The Jingle Bell run was part of a series of runs held throughout the country on 1 December. Slick and I ran the one held at Centennial Park in Clarksville, and Tillie's husband ran one in Alabama, where he was visiting at the time. It was cool and humid, and I felt like I was going to melt away. This one was a mess; the running trail was narrow, and there were about 1400 people there -- 600 more than expected. And there were some exceptionally rude people at this one -- walkers ambling 2 and 3 abreast in the middle of the path, which made it impossible to get around them without running in the mud on the sides. If I could have gotten my breath I would have fussed at them (orpushedthemintothemud). But you know how some people show up for runs with no intention of either running, or getting their pretty shoes dirty ...
These two events were held by my workplace. The annual Armed Forces Week 5k is held during Armed Forces Week in May; a bit warm for me by then, and it's actually a very hilly 5.3k run.
The Monster Dash is the annual Halloween run/walk. A lot of people walk, but that is because their costumes won't allow for running. And we saw some very creative (and disturbing) costumes. My favorite was the Octomom, but there were also characters from comic books and movies.
This is the 5k that started it all, in October 2011...
I actually couldn't fit into this t-shirt until six months later. I started 2012 weighing 20 pounds more than I do now.
And this year, 2013 started with this:
Held in Patterson Park in Baltimore, yesterday afternoon. Again, very hilly and very cold outside. About 1,000 people showed up. Guess how many port-a-potties they had available?
Go on, guess. You'll never guess.
None. There were none.
Absolutely none. 1,000 people had to make do with the bathrooms in the basement of St. Elizabeth's Church, and guess what? They all backed up and overflowed (basement bathrooms near the waterfront, go figure).
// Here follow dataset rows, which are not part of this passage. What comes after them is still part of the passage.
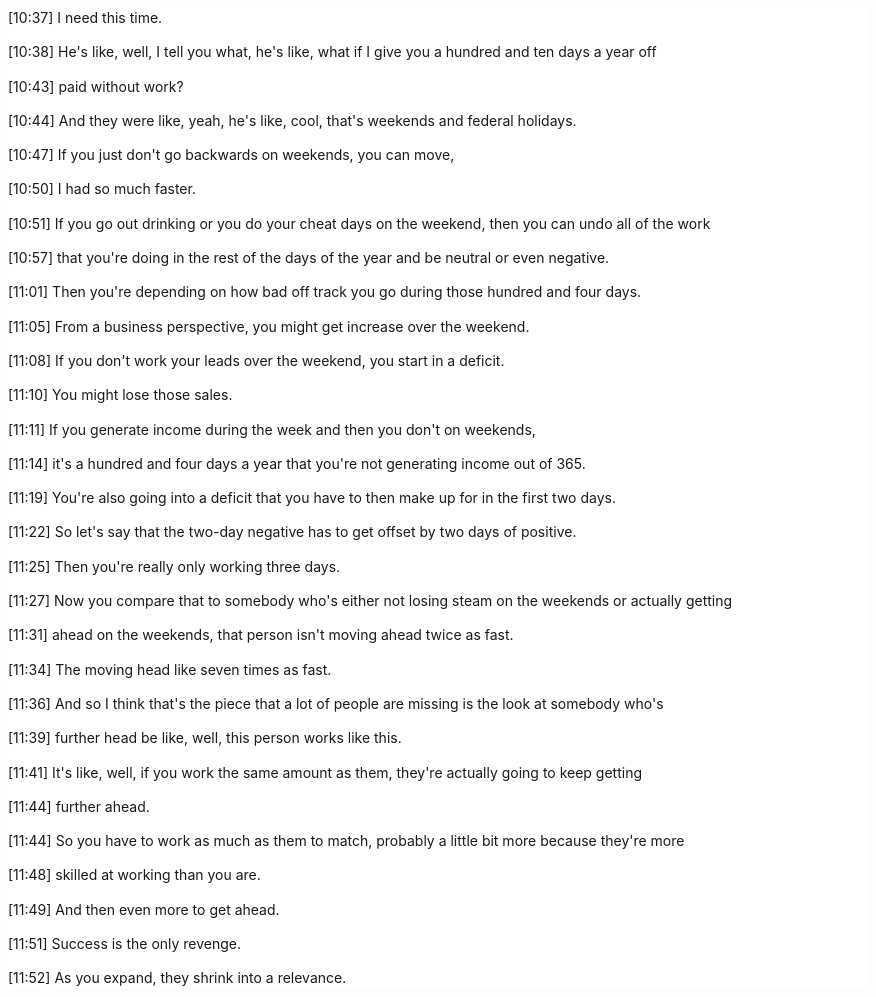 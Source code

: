 [10:37] I need this time.

[10:38] He's like, well, I tell you what, he's like, what if I give you a hundred and ten days a year off

[10:43] paid without work?

[10:44] And they were like, yeah, he's like, cool, that's weekends and federal holidays.

[10:47] If you just don't go backwards on weekends, you can move,

[10:50] I had so much faster.

[10:51] If you go out drinking or you do your cheat days on the weekend, then you can undo all of the work

[10:57] that you're doing in the rest of the days of the year and be neutral or even negative.

[11:01] Then you're depending on how bad off track you go during those hundred and four days.

[11:05] From a business perspective, you might get increase over the weekend.

[11:08] If you don't work your leads over the weekend, you start in a deficit.

[11:10] You might lose those sales.

[11:11] If you generate income during the week and then you don't on weekends,

[11:14] it's a hundred and four days a year that you're not generating income out of 365.

[11:19] You're also going into a deficit that you have to then make up for in the first two days.

[11:22] So let's say that the two-day negative has to get offset by two days of positive.

[11:25] Then you're really only working three days.

[11:27] Now you compare that to somebody who's either not losing steam on the weekends or actually getting

[11:31] ahead on the weekends, that person isn't moving ahead twice as fast.

[11:34] The moving head like seven times as fast.

[11:36] And so I think that's the piece that a lot of people are missing is the look at somebody who's

[11:39] further head be like, well, this person works like this.

[11:41] It's like, well, if you work the same amount as them, they're actually going to keep getting

[11:44] further ahead.

[11:44] So you have to work as much as them to match, probably a little bit more because they're more

[11:48] skilled at working than you are.

[11:49] And then even more to get ahead.

[11:51] Success is the only revenge.

[11:52] As you expand, they shrink into a relevance.
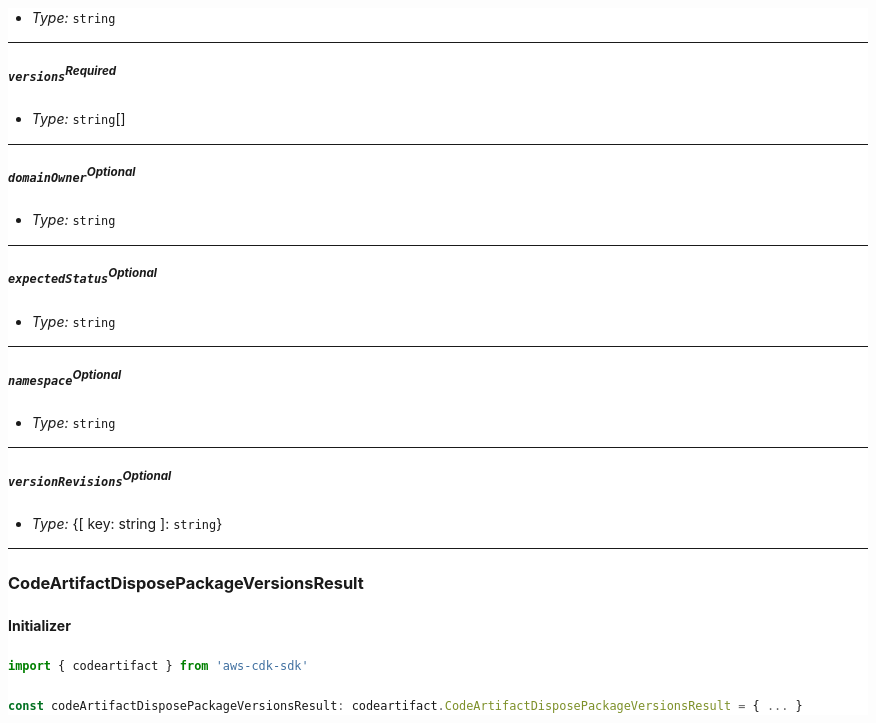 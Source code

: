 - *Type:* `string`

---

##### `versions`<sup>Required</sup> <a name="aws-cdk-sdk.codeartifact.CodeArtifactDisposePackageVersionsRequest.property.versions"></a>

- *Type:* `string`[]

---

##### `domainOwner`<sup>Optional</sup> <a name="aws-cdk-sdk.codeartifact.CodeArtifactDisposePackageVersionsRequest.property.domainOwner"></a>

- *Type:* `string`

---

##### `expectedStatus`<sup>Optional</sup> <a name="aws-cdk-sdk.codeartifact.CodeArtifactDisposePackageVersionsRequest.property.expectedStatus"></a>

- *Type:* `string`

---

##### `namespace`<sup>Optional</sup> <a name="aws-cdk-sdk.codeartifact.CodeArtifactDisposePackageVersionsRequest.property.namespace"></a>

- *Type:* `string`

---

##### `versionRevisions`<sup>Optional</sup> <a name="aws-cdk-sdk.codeartifact.CodeArtifactDisposePackageVersionsRequest.property.versionRevisions"></a>

- *Type:* {[ key: string ]: `string`}

---

### CodeArtifactDisposePackageVersionsResult <a name="aws-cdk-sdk.codeartifact.CodeArtifactDisposePackageVersionsResult"></a>

#### Initializer <a name="[object Object].Initializer"></a>

```typescript
import { codeartifact } from 'aws-cdk-sdk'

const codeArtifactDisposePackageVersionsResult: codeartifact.CodeArtifactDisposePackageVersionsResult = { ... }
```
It was a mess! Afterwards, there was chili and cornbread (we just had to avoid standing in the uh, water near the bathrooms), the inevitable bananas, and dozens and dozens of homemade cookies. I couldn't stomach the chili, but I did have four cookies. Five cookies. No regrets!
I have to say a big part of the fun of these runs is the energy and high spirits of the other runners. No matter what happens -- too few toilets, too many people crammed into a small starting space, the man with the starting gun shooting it at the worst possible time -- everyone is excited and happy and laughing. The serious runners are way up front where they can run unimpeded, but everyone else just arranges themselves in the line according to their abilities, and then we shuffle forward until enough fast runners clear out and we can spread out a bit.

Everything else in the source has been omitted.